## Exercise
Only one stretch of the data below is wanted: the lines starting at the one with "confusing for it." and ending at the one with "there is no", both included, given again exactly.

## Given data
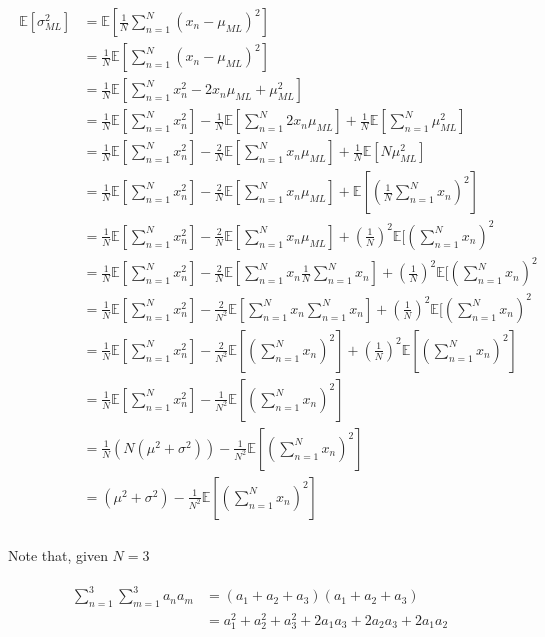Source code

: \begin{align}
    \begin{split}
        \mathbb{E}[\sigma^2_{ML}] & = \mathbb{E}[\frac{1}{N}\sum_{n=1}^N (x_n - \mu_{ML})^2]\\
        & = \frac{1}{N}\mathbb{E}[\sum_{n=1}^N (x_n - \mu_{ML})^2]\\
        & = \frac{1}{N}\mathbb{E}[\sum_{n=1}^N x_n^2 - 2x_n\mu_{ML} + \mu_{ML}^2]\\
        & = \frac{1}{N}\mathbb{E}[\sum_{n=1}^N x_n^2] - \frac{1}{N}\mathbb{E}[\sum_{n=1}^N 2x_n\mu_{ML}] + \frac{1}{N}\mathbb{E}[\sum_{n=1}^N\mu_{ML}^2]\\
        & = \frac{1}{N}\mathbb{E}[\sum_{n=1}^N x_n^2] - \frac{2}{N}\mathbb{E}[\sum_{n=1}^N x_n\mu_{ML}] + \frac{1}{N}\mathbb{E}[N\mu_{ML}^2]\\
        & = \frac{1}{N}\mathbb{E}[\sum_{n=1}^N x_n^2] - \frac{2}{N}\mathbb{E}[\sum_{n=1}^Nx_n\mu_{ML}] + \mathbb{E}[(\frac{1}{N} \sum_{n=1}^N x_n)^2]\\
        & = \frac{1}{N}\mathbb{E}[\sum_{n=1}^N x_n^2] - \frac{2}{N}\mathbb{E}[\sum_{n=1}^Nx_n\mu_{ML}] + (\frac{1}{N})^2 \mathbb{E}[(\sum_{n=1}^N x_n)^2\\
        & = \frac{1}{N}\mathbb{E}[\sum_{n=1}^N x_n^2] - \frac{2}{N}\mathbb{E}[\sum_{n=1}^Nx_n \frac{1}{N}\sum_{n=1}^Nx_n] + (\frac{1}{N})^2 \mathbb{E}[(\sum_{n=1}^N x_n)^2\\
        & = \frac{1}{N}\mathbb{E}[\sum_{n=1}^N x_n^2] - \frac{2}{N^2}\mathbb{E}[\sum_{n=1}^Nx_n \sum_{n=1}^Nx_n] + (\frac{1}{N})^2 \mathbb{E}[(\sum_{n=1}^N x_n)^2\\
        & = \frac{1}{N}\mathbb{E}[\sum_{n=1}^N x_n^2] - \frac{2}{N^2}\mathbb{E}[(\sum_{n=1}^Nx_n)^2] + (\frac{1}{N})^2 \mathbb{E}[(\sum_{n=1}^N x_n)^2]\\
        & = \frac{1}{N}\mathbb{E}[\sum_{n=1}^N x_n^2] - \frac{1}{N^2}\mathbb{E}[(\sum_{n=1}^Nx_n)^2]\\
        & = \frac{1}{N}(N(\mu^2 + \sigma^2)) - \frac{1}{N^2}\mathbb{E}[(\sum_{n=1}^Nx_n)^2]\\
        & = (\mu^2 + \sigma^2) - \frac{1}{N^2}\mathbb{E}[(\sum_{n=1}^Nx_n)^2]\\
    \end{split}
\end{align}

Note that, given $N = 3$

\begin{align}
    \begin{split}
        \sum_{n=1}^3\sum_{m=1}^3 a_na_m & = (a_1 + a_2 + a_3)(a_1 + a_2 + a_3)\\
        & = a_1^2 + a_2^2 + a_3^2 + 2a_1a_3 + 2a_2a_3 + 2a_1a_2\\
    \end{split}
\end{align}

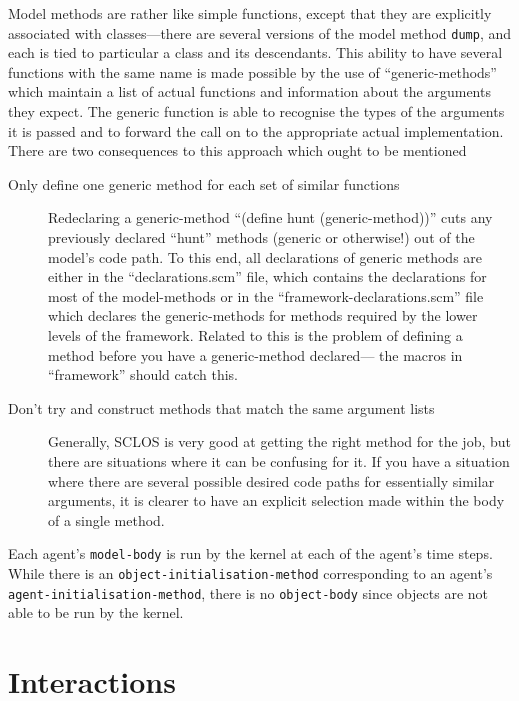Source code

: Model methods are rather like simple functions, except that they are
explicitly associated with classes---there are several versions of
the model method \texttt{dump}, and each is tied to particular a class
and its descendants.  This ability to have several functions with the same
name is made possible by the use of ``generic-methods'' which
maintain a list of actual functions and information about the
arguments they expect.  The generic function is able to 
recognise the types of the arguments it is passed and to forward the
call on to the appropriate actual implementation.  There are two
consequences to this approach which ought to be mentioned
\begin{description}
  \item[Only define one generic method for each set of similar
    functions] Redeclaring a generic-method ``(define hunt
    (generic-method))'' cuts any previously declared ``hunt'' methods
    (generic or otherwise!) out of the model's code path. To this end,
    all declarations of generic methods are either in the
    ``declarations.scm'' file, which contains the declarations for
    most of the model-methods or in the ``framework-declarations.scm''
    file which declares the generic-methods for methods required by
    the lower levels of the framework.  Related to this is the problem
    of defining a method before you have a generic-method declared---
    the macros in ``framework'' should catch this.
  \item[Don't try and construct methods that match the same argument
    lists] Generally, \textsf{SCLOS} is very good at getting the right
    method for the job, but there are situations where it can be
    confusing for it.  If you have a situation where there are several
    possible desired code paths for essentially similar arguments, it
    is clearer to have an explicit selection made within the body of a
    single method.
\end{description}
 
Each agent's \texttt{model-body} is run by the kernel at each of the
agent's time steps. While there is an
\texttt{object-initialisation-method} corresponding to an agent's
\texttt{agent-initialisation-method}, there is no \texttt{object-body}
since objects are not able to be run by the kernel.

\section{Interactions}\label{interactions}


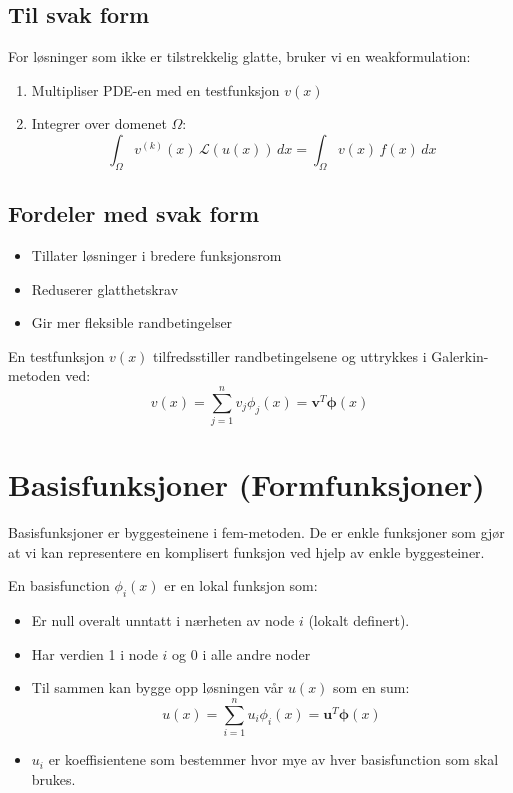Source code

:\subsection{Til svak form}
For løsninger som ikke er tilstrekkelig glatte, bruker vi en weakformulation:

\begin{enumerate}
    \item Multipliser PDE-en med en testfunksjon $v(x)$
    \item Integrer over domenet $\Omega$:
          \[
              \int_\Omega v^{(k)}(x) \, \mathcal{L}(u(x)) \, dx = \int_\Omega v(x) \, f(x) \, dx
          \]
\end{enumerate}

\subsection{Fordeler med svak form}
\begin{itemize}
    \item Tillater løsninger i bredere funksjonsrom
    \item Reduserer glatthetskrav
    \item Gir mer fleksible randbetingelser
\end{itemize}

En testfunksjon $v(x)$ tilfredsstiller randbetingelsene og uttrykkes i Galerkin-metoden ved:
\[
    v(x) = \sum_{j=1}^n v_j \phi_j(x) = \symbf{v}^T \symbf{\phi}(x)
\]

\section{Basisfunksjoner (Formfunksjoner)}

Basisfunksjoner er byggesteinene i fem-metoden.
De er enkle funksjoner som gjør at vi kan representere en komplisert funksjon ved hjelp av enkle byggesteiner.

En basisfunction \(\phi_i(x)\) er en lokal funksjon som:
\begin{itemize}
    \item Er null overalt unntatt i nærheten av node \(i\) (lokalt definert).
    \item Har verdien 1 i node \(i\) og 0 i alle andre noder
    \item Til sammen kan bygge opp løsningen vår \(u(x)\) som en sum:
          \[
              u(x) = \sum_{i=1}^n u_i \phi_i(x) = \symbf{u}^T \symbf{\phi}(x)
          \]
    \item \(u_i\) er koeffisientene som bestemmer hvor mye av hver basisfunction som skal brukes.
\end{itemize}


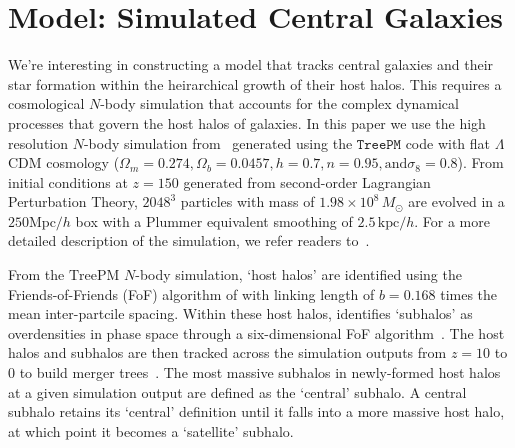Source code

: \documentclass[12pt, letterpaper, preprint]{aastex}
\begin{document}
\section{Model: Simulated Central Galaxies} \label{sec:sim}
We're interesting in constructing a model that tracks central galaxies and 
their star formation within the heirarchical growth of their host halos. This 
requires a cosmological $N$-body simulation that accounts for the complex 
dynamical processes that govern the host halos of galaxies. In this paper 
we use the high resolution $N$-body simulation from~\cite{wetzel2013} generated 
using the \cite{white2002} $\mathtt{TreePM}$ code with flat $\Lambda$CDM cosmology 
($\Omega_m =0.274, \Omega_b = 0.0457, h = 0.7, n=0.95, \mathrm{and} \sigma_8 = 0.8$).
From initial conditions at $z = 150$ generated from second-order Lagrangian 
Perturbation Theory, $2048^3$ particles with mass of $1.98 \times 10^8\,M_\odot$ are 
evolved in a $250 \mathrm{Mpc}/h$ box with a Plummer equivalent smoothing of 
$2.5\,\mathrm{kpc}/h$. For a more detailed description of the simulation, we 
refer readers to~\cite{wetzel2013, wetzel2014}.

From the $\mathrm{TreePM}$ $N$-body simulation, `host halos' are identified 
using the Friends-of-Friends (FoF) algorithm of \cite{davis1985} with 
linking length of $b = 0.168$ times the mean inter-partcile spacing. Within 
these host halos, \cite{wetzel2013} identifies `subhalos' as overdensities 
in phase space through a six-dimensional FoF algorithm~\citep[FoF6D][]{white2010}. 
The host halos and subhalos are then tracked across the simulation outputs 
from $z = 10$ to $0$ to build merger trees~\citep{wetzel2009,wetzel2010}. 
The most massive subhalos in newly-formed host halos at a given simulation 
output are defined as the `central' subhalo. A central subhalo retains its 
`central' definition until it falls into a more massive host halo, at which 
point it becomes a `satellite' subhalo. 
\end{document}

## Completed exercise
    confusing for it.  If you have a situation where there are several
    possible desired code paths for essentially similar arguments, it
    is clearer to have an explicit selection made within the body of a
    single method.
\end{description}
 
Each agent's \texttt{model-body} is run by the kernel at each of the
agent's time steps. While there is an
\texttt{object-initialisation-method} corresponding to an agent's
\texttt{agent-initialisation-method}, there is no \texttt{object-body}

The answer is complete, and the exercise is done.